*WHAT TO WORK ON*: Report each line of the entries that contains the word "about", copied in full.

*DATA TO EXAMINE*:
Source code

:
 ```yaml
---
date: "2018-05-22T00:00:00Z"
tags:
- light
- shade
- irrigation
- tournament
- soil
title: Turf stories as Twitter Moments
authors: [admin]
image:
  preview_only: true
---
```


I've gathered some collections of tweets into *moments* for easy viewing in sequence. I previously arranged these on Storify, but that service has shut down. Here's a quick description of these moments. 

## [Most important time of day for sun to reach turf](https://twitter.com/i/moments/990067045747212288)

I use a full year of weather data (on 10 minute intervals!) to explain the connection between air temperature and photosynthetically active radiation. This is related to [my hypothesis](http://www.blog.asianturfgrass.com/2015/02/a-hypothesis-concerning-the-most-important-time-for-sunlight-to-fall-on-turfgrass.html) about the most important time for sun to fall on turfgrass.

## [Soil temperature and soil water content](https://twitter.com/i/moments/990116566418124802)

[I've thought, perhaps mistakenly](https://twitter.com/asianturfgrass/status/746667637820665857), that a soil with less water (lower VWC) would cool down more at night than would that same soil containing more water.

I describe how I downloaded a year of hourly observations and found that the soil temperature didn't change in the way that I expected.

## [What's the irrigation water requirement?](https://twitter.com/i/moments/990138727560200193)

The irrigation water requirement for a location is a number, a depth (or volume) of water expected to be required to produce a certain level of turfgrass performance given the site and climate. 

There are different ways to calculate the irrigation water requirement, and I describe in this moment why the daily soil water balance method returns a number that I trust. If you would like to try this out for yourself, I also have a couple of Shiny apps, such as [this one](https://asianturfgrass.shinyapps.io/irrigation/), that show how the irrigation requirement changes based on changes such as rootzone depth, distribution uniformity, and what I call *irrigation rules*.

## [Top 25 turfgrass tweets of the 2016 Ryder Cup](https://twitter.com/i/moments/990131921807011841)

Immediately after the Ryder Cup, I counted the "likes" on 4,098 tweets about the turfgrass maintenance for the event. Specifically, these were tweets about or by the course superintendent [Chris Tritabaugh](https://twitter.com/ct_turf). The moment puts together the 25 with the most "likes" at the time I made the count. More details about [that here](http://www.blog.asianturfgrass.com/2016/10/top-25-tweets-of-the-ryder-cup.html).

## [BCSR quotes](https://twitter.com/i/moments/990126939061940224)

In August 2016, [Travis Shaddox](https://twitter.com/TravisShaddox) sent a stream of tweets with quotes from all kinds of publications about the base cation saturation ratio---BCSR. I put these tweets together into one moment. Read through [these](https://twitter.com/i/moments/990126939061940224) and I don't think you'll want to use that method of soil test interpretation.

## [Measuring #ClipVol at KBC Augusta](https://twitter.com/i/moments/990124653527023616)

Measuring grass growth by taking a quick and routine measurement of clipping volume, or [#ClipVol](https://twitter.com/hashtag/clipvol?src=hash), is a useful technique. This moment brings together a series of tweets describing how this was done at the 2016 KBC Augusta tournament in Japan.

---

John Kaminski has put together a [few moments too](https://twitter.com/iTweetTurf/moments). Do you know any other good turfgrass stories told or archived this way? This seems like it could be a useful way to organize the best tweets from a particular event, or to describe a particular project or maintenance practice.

*SOLUTION FOR THIS EXERCISE*:
I use a full year of weather data (on 10 minute intervals!) to explain the connection between air temperature and photosynthetically active radiation. This is related to [my hypothesis](http://www.blog.asianturfgrass.com/2015/02/a-hypothesis-concerning-the-most-important-time-for-sunlight-to-fall-on-turfgrass.html) about the most important time for sun to fall on turfgrass.
Immediately after the Ryder Cup, I counted the "likes" on 4,098 tweets about the turfgrass maintenance for the event. Specifically, these were tweets about or by the course superintendent [Chris Tritabaugh](https://twitter.com/ct_turf). The moment puts together the 25 with the most "likes" at the time I made the count. More details about [that here](http://www.blog.asianturfgrass.com/2016/10/top-25-tweets-of-the-ryder-cup.html).
In August 2016, [Travis Shaddox](https://twitter.com/TravisShaddox) sent a stream of tweets with quotes from all kinds of publications about the base cation saturation ratio---BCSR. I put these tweets together into one moment. Read through [these](https://twitter.com/i/moments/990126939061940224) and I don't think you'll want to use that method of soil test interpretation.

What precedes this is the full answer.